Village in Conwy County Borough, Wales

Gwytherin is a village in Conwy County Borough, Wales. It lies in a small valley through which the River Cledwen flows and has been winner of 'Best Kept Village' on four occasions. Its church is dedicated to Saint Winefrid (Welsh: Gwenfrewy gwenfrewi; Medieval Latin: Winefrida).

In the centre of the village opposite the Lion Inn is the Church of St Winifred, which was built and dedicated in 1869. The church is believed to have originated in the mid-600s AD up by Prince Eleri who then went on to set up a double monastery in the village. He was the Abbot to the monks, and his cousin's daughter, St. Gwenffrewi, was the Abbess to the nuns.

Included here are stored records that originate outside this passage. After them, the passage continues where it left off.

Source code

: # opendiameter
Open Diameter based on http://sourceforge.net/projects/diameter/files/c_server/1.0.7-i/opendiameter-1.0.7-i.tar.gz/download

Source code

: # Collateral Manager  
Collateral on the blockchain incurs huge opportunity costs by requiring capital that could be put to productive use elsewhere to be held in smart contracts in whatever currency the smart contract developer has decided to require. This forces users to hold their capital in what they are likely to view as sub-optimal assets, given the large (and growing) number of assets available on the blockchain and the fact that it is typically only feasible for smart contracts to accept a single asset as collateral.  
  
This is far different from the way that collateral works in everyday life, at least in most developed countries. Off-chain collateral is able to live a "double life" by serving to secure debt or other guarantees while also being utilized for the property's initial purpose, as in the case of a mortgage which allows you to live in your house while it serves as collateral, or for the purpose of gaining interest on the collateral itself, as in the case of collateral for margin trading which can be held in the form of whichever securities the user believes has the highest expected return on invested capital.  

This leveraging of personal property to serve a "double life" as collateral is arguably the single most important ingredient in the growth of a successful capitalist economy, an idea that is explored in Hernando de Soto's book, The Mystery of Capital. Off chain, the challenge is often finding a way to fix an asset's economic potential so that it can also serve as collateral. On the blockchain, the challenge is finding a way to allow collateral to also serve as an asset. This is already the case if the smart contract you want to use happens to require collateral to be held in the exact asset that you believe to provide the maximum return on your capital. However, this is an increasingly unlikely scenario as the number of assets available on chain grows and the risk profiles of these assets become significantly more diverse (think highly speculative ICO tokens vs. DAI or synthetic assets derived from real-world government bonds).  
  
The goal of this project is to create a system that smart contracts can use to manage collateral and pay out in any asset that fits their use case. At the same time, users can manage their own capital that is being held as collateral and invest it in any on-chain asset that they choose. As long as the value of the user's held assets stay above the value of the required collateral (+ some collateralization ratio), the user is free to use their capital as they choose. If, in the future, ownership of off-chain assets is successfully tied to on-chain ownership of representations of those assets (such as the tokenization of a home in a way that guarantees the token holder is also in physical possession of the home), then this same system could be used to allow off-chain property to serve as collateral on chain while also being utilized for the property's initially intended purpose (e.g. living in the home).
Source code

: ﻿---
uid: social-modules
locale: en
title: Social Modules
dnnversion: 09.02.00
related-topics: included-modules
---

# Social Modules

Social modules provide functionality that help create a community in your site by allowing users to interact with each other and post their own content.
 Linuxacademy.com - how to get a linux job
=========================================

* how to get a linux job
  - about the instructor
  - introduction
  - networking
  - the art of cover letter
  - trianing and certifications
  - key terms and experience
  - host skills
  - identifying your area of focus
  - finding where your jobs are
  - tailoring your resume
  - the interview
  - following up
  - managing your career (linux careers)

In the churchyard are three ancient yew trees and a row of four ancient standing stones approximately one metre high and aligned roughly east to west. The first stone carries a carving and what appears to be a 'W'. Following the death of St. Winifred, her body was buried in said churchyard. The exact meaning of the village's name is not well understood. However, modern scholars and historians attribute the name to the 6th-century Celtic saint, St. Gwytherin. The village existed as a clas long before it was first written down as Guythrein in 1254. The underlying personal name, Gwythyr, is the Welsh variant of the Latin name, Victor (meaning "victorious").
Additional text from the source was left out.